*** Data to process ***

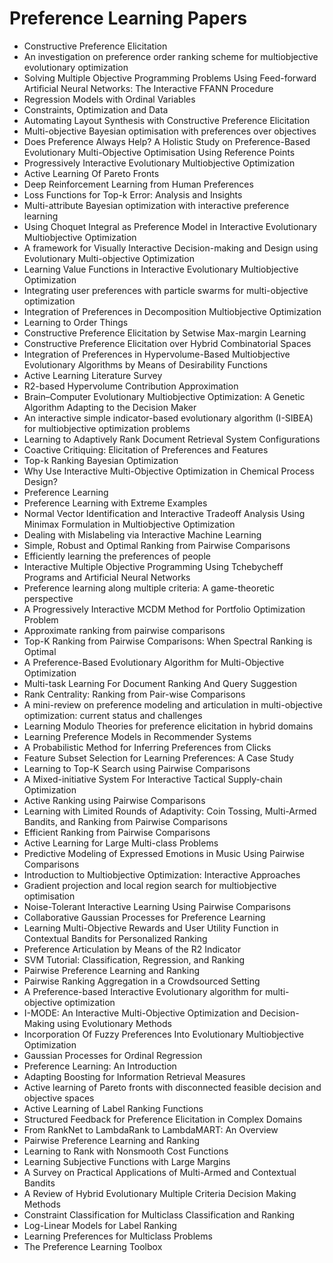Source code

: # Preference Learning Papers


<ul>

                             

 <li><a target="_blank" href="https://github.com/manjunath5496/Preference-Learning-Papers/blob/master/p(1).pdf" style="text-decoration:none;">Constructive Preference Elicitation</a></li>

 <li><a target="_blank" href="https://github.com/manjunath5496/Preference-Learning-Papers/blob/master/p(2).pdf" style="text-decoration:none;">An investigation on preference order ranking scheme for multiobjective evolutionary optimization</a></li>

<li><a target="_blank" href="https://github.com/manjunath5496/Preference-Learning-Papers/blob/master/p(3).pdf" style="text-decoration:none;">Solving Multiple Objective Programming Problems Using Feed-forward Artificial Neural Networks: The Interactive FFANN Procedure</a></li>
 <li><a target="_blank" href="https://github.com/manjunath5496/Preference-Learning-Papers/blob/master/p(4).pdf" style="text-decoration:none;">Regression Models with Ordinal Variables</a></li>                              
<li><a target="_blank" href="https://github.com/manjunath5496/Preference-Learning-Papers/blob/master/p(5).pdf" style="text-decoration:none;">Constraints, Optimization and Data</a></li>
<li><a target="_blank" href="https://github.com/manjunath5496/Preference-Learning-Papers/blob/master/p(6).pdf" style="text-decoration:none;">Automating Layout Synthesis
with Constructive Preference Elicitation</a></li>
 <li><a target="_blank" href="https://github.com/manjunath5496/Preference-Learning-Papers/blob/master/p(7).pdf" style="text-decoration:none;">Multi-objective Bayesian optimisation with preferences over objectives</a></li>

 <li><a target="_blank" href="https://github.com/manjunath5496/Preference-Learning-Papers/blob/master/p(8).pdf" style="text-decoration:none;"> Does Preference Always Help? A Holistic Study on Preference-Based Evolutionary Multi-Objective Optimisation Using Reference Points </a></li>
   <li><a target="_blank" href="https://github.com/manjunath5496/Preference-Learning-Papers/blob/master/p(9).pdf" style="text-decoration:none;">Progressively Interactive Evolutionary Multiobjective Optimization</a></li>
  
   
 <li><a target="_blank" href="https://github.com/manjunath5496/Preference-Learning-Papers/blob/master/p(10).pdf" style="text-decoration:none;">Active Learning Of Pareto
Fronts </a></li>                              
<li><a target="_blank" href="https://github.com/manjunath5496/Preference-Learning-Papers/blob/master/p(11).pdf" style="text-decoration:none;">Deep Reinforcement Learning
from Human Preferences</a></li>
<li><a target="_blank" href="https://github.com/manjunath5496/Preference-Learning-Papers/blob/master/p(12).pdf" style="text-decoration:none;">Loss Functions for Top-k Error: Analysis and Insights</a></li>
<li><a target="_blank" href="https://github.com/manjunath5496/Preference-Learning-Papers/blob/master/p(13).pdf" style="text-decoration:none;">Multi-attribute Bayesian optimization with interactive preference learning</a></li>

<li><a target="_blank" href="https://github.com/manjunath5496/Preference-Learning-Papers/blob/master/p(14).pdf" style="text-decoration:none;">Using Choquet Integral as Preference Model in Interactive Evolutionary Multiobjective Optimization</a></li>
                              
<li><a target="_blank" href="https://github.com/manjunath5496/Preference-Learning-Papers/blob/master/p(15).pdf" style="text-decoration:none;">A framework for Visually Interactive Decision-making and Design using Evolutionary Multi-objective Optimization</a></li>

<li><a target="_blank" href="https://github.com/manjunath5496/Preference-Learning-Papers/blob/master/p(16).pdf" style="text-decoration:none;">Learning Value Functions in Interactive Evolutionary Multiobjective Optimization</a></li>

  <li><a target="_blank" href="https://github.com/manjunath5496/Preference-Learning-Papers/blob/master/p(17).pdf" style="text-decoration:none;">Integrating user preferences with particle swarms for multi-objective optimization</a></li>   
  
<li><a target="_blank" href="https://github.com/manjunath5496/Preference-Learning-Papers/blob/master/p(18).pdf" style="text-decoration:none;">Integration of Preferences in Decomposition Multiobjective Optimization</a></li> 

  
<li><a target="_blank" href="https://github.com/manjunath5496/Preference-Learning-Papers/blob/master/p(19).pdf" style="text-decoration:none;">Learning to Order Things</a></li> 

<li><a target="_blank" href="https://github.com/manjunath5496/Preference-Learning-Papers/blob/master/p(20).pdf" style="text-decoration:none;">Constructive Preference Elicitation by Setwise Max-margin Learning</a></li>

<li><a target="_blank" href="https://github.com/manjunath5496/Preference-Learning-Papers/blob/master/p(21).pdf" style="text-decoration:none;">Constructive Preference Elicitation over Hybrid Combinatorial Spaces</a></li>
<li><a target="_blank" href="https://github.com/manjunath5496/Preference-Learning-Papers/blob/master/p(22).pdf" style="text-decoration:none;">Integration of Preferences in Hypervolume-Based Multiobjective Evolutionary Algorithms by Means of Desirability Functions</a></li> 
 <li><a target="_blank" href="https://github.com/manjunath5496/Preference-Learning-Papers/blob/master/p(23).pdf" style="text-decoration:none;">Active Learning Literature Survey</a></li> 
 

   <li><a target="_blank" href="https://github.com/manjunath5496/Preference-Learning-Papers/blob/master/p(24).pdf" style="text-decoration:none;">R2-based Hypervolume Contribution Approximation</a></li>
 
   <li><a target="_blank" href="https://github.com/manjunath5496/Preference-Learning-Papers/blob/master/p(25).pdf" style="text-decoration:none;">Brain–Computer Evolutionary Multiobjective Optimization: A Genetic Algorithm Adapting to the Decision Maker</a></li>                              
 <li><a target="_blank" href="https://github.com/manjunath5496/Preference-Learning-Papers/blob/master/p(26).pdf" style="text-decoration:none;">An interactive simple indicator-based evolutionary algorithm (I-SIBEA) for multiobjective optimization problems</a></li>
 <li><a target="_blank" href="https://github.com/manjunath5496/Preference-Learning-Papers/blob/master/p(27).pdf" style="text-decoration:none;">Learning to Adaptively Rank Document Retrieval System Configurations</a></li>
   
 
   <li><a target="_blank" href="https://github.com/manjunath5496/Preference-Learning-Papers/blob/master/p(28).pdf" style="text-decoration:none;">Coactive Critiquing: Elicitation of Preferences and Features</a></li>
 
   <li><a target="_blank" href="https://github.com/manjunath5496/Preference-Learning-Papers/blob/master/p(29).pdf" style="text-decoration:none;">Top-k Ranking Bayesian Optimization </a></li>                              

  <li><a target="_blank" href="https://github.com/manjunath5496/Preference-Learning-Papers/blob/master/p(30).pdf" style="text-decoration:none;">Why Use Interactive Multi-Objective Optimization in Chemical Process Design?</a></li>
 
   <li><a target="_blank" href="https://github.com/manjunath5496/Preference-Learning-Papers/blob/master/p(31).pdf" style="text-decoration:none;">Preference Learning</a></li> 
    <li><a target="_blank" href="https://github.com/manjunath5496/Preference-Learning-Papers/blob/master/p(32).pdf" style="text-decoration:none;">Preference Learning with Extreme Examples</a></li> 

   <li><a target="_blank" href="https://github.com/manjunath5496/Preference-Learning-Papers/blob/master/p(33).pdf" style="text-decoration:none;">Normal Vector Identification and Interactive Tradeoff Analysis Using Minimax Formulation in Multiobjective Optimization</a></li>                              

  <li><a target="_blank" href="https://github.com/manjunath5496/Preference-Learning-Papers/blob/master/p(34).pdf" style="text-decoration:none;">Dealing with Mislabeling via Interactive Machine Learning</a></li> 
 
  <li><a target="_blank" href="https://github.com/manjunath5496/Preference-Learning-Papers/blob/master/p(35).pdf" style="text-decoration:none;">Simple, Robust and Optimal
Ranking from Pairwise Comparisons</a></li> 

  <li><a target="_blank" href="https://github.com/manjunath5496/Preference-Learning-Papers/blob/master/p(36).pdf" style="text-decoration:none;">Efficiently learning the preferences of people</a></li> 
 
<li><a target="_blank" href="https://github.com/manjunath5496/Preference-Learning-Papers/blob/master/p(37).pdf" style="text-decoration:none;">Interactive Multiple Objective
Programming Using Tchebycheff Programs and Artificial Neural Networks</a></li>
 <li><a target="_blank" href="https://github.com/manjunath5496/Preference-Learning-Papers/blob/master/p(38).pdf" style="text-decoration:none;">Preference learning along multiple criteria: A game-theoretic perspective</a></li>
<li><a target="_blank" href="https://github.com/manjunath5496/Preference-Learning-Papers/blob/master/p(39).pdf" style="text-decoration:none;">A Progressively Interactive MCDM Method for Portfolio Optimization Problem</a></li>
 <li><a target="_blank" href="https://github.com/manjunath5496/Preference-Learning-Papers/blob/master/p(40).pdf" style="text-decoration:none;">Approximate ranking from pairwise comparisons</a></li>                              
<li><a target="_blank" href="https://github.com/manjunath5496/Preference-Learning-Papers/blob/master/p(41).pdf" style="text-decoration:none;">Top-K Ranking from Pairwise Comparisons: When Spectral Ranking is Optimal</a></li>
<li><a target="_blank" href="https://github.com/manjunath5496/Preference-Learning-Papers/blob/master/p(42).pdf" style="text-decoration:none;">A Preference-Based Evolutionary Algorithm for Multi-Objective Optimization</a></li>
 
  <li><a target="_blank" href="https://github.com/manjunath5496/Preference-Learning-Papers/blob/master/p(43).pdf" style="text-decoration:none;">Multi-task Learning For Document Ranking And Query Suggestion</a></li>
 <li><a target="_blank" href="https://github.com/manjunath5496/Preference-Learning-Papers/blob/master/p(44).pdf" style="text-decoration:none;">Rank Centrality: Ranking from Pair-wise Comparisons</a></li>
   <li><a target="_blank" href="https://github.com/manjunath5496/Preference-Learning-Papers/blob/master/p(45).pdf" style="text-decoration:none;">A mini-review on preference modeling and articulation in multi-objective optimization: current status and challenges</a></li>  
   
<li><a target="_blank" href="https://github.com/manjunath5496/Preference-Learning-Papers/blob/master/p(46).pdf" style="text-decoration:none;">Learning Modulo Theories for preference elicitation in hybrid domains</a></li> 
                             
<li><a target="_blank" href="https://github.com/manjunath5496/Preference-Learning-Papers/blob/master/p(47).pdf" style="text-decoration:none;">Learning Preference Models in
Recommender Systems</a></li>
<li><a target="_blank" href="https://github.com/manjunath5496/Preference-Learning-Papers/blob/master/p(48).pdf" style="text-decoration:none;">A Probabilistic Method for
Inferring Preferences from Clicks</a></li>

<li><a target="_blank" href="https://github.com/manjunath5496/Preference-Learning-Papers/blob/master/p(49).pdf" style="text-decoration:none;">Feature Subset Selection for Learning Preferences: A Case Study</a></li>
                              
<li><a target="_blank" href="https://github.com/manjunath5496/Preference-Learning-Papers/blob/master/p(50).pdf" style="text-decoration:none;">Learning to Top-K Search using Pairwise Comparisons</a></li>
<li><a target="_blank" href="https://github.com/manjunath5496/Preference-Learning-Papers/blob/master/p(51).pdf" style="text-decoration:none;">A Mixed-initiative System For Interactive Tactical Supply-chain Optimization</a></li>
<li><a target="_blank" href="https://github.com/manjunath5496/Preference-Learning-Papers/blob/master/p(52).pdf" style="text-decoration:none;">Active Ranking using Pairwise Comparisons</a></li>

<li><a target="_blank" href="https://github.com/manjunath5496/Preference-Learning-Papers/blob/master/p(53).pdf" style="text-decoration:none;">Learning with Limited Rounds of Adaptivity: Coin Tossing, Multi-Armed Bandits, and Ranking from Pairwise Comparisons</a></li>
 
<li><a target="_blank" href="https://github.com/manjunath5496/Preference-Learning-Papers/blob/master/p(54).pdf" style="text-decoration:none;">Efficient Ranking from Pairwise Comparisons</a></li>

<li><a target="_blank" href="https://github.com/manjunath5496/Preference-Learning-Papers/blob/master/p(55).pdf" style="text-decoration:none;">Active Learning for Large Multi-class Problems</a></li>
 
  <li><a target="_blank" href="https://github.com/manjunath5496/Preference-Learning-Papers/blob/master/p(56).pdf" style="text-decoration:none;">Predictive Modeling of Expressed Emotions in Music Using Pairwise Comparisons </a></li>                              

  <li><a target="_blank" href="https://github.com/manjunath5496/Preference-Learning-Papers/blob/master/p(57).pdf" style="text-decoration:none;">Introduction to Multiobjective Optimization: Interactive Approaches</a></li>
 
   <li><a target="_blank" href="https://github.com/manjunath5496/Preference-Learning-Papers/blob/master/p(58).pdf" style="text-decoration:none;">Gradient projection and local region search for multiobjective optimisation</a></li>
    <li><a target="_blank" href="https://github.com/manjunath5496/Preference-Learning-Papers/blob/master/p(59).pdf" style="text-decoration:none;">Noise-Tolerant Interactive Learning Using Pairwise Comparisons</a></li>
 
  <li><a target="_blank" href="https://github.com/manjunath5496/Preference-Learning-Papers/blob/master/p(60).pdf" style="text-decoration:none;">Collaborative Gaussian Processes for Preference Learning </a></li>
 
   <li><a target="_blank" href="https://github.com/manjunath5496/Preference-Learning-Papers/blob/master/p(61).pdf" style="text-decoration:none;">Learning Multi-Objective Rewards and User Utility Function in Contextual Bandits for Personalized Ranking</a></li>
 
   <li><a target="_blank" href="https://github.com/manjunath5496/Preference-Learning-Papers/blob/master/p(62).pdf" style="text-decoration:none;">Preference Articulation by Means of the R2 Indicator</a></li>
 
   <li><a target="_blank" href="https://github.com/manjunath5496/Preference-Learning-Papers/blob/master/p(63).pdf" style="text-decoration:none;">SVM Tutorial: Classification, Regression, and Ranking</a></li>                              

  <li><a target="_blank" href="https://github.com/manjunath5496/Preference-Learning-Papers/blob/master/p(64).pdf" style="text-decoration:none;">Pairwise Preference Learning and Ranking</a></li>
 
   <li><a target="_blank" href="https://github.com/manjunath5496/Preference-Learning-Papers/blob/master/p(65).pdf" style="text-decoration:none;">Pairwise Ranking Aggregation in a Crowdsourced Setting </a></li> 

   <li><a target="_blank" href="https://github.com/manjunath5496/Preference-Learning-Papers/blob/master/p(66).pdf" style="text-decoration:none;">A Preference-based Interactive Evolutionary algorithm for multi-objective optimization</a></li> 
 
   <li><a target="_blank" href="https://github.com/manjunath5496/Preference-Learning-Papers/blob/master/p(67).pdf" style="text-decoration:none;">I-MODE: An Interactive Multi-Objective Optimization and Decision-Making using Evolutionary Methods</a></li>                              

  <li><a target="_blank" href="https://github.com/manjunath5496/Preference-Learning-Papers/blob/master/p(68).pdf" style="text-decoration:none;">Incorporation Of Fuzzy Preferences Into Evolutionary Multiobjective Optimization</a></li> 
 
  
   <li><a target="_blank" href="https://github.com/manjunath5496/Preference-Learning-Papers/blob/master/p(69).pdf" style="text-decoration:none;">Gaussian Processes for Ordinal Regression</a></li>                              

  <li><a target="_blank" href="https://github.com/manjunath5496/Preference-Learning-Papers/blob/master/p(70).pdf" style="text-decoration:none;">Preference Learning: An Introduction</a></li> 
  
 
 <li><a target="_blank" href="https://github.com/manjunath5496/Preference-Learning-Papers/blob/master/p(71).pdf" style="text-decoration:none;">Adapting Boosting for Information Retrieval Measures</a></li>
 
 <li><a target="_blank" href="https://github.com/manjunath5496/Preference-Learning-Papers/blob/master/p(72).pdf" style="text-decoration:none;">Active learning of Pareto fronts with disconnected feasible decision and objective spaces</a></li> 
 
 
 <li><a target="_blank" href="https://github.com/manjunath5496/Preference-Learning-Papers/blob/master/p(73).pdf" style="text-decoration:none;">Active Learning of Label Ranking Functions</a></li>
  <li><a target="_blank" href="https://github.com/manjunath5496/Preference-Learning-Papers/blob/master/p(74).pdf" style="text-decoration:none;">Structured Feedback for Preference Elicitation in Complex Domains</a></li>
    <li><a target="_blank" href="https://github.com/manjunath5496/Preference-Learning-Papers/blob/master/p(75).pdf" style="text-decoration:none;">From RankNet to LambdaRank to
LambdaMART: An Overview</a></li>                        
<li><a target="_blank" href="https://github.com/manjunath5496/Preference-Learning-Papers/blob/master/p(76).pdf" style="text-decoration:none;">Pairwise Preference Learning and Ranking</a></li>

 <li><a target="_blank" href="https://github.com/manjunath5496/Preference-Learning-Papers/blob/master/p(77).pdf" style="text-decoration:none;">Learning to Rank with Nonsmooth Cost Functions</a></li> 
 
 
 <li><a target="_blank" href="https://github.com/manjunath5496/Preference-Learning-Papers/blob/master/p(78).pdf" style="text-decoration:none;">Learning Subjective Functions
with Large Margins</a></li>
  <li><a target="_blank" href="https://github.com/manjunath5496/Preference-Learning-Papers/blob/master/p(79).pdf" style="text-decoration:none;">A Survey on Practical Applications of Multi-Armed and Contextual Bandits</a></li>


 <li><a target="_blank" href="https://github.com/manjunath5496/Preference-Learning-Papers/blob/master/p(80).pdf" style="text-decoration:none;">A Review of Hybrid Evolutionary Multiple Criteria Decision Making Methods</a></li> 
 
 
 <li><a target="_blank" href="https://github.com/manjunath5496/Preference-Learning-Papers/blob/master/p(81).pdf" style="text-decoration:none;">Constraint Classification for Multiclass Classification and Ranking</a></li>
  <li><a target="_blank" href="https://github.com/manjunath5496/Preference-Learning-Papers/blob/master/p(82).pdf" style="text-decoration:none;">Log-Linear Models for Label Ranking</a></li>

 <li><a target="_blank" href="https://github.com/manjunath5496/Preference-Learning-Papers/blob/master/p(83).pdf" style="text-decoration:none;">Learning Preferences for Multiclass Problems</a></li>
  <li><a target="_blank" href="https://github.com/manjunath5496/Preference-Learning-Papers/blob/master/p(84).pdf" style="text-decoration:none;">The Preference Learning Toolbox</a></li>

 </ul>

***

Output the material above exactly, but only from the line that carries "Into Evolutionary Multiobjective Optimization</a></li>" through the line that carries "for Ordinal Regression</a></li>".

  <li><a target="_blank" href="https://github.com/manjunath5496/Preference-Learning-Papers/blob/master/p(68).pdf" style="text-decoration:none;">Incorporation Of Fuzzy Preferences Into Evolutionary Multiobjective Optimization</a></li> 
 
  
   <li><a target="_blank" href="https://github.com/manjunath5496/Preference-Learning-Papers/blob/master/p(69).pdf" style="text-decoration:none;">Gaussian Processes for Ordinal Regression</a></li>                              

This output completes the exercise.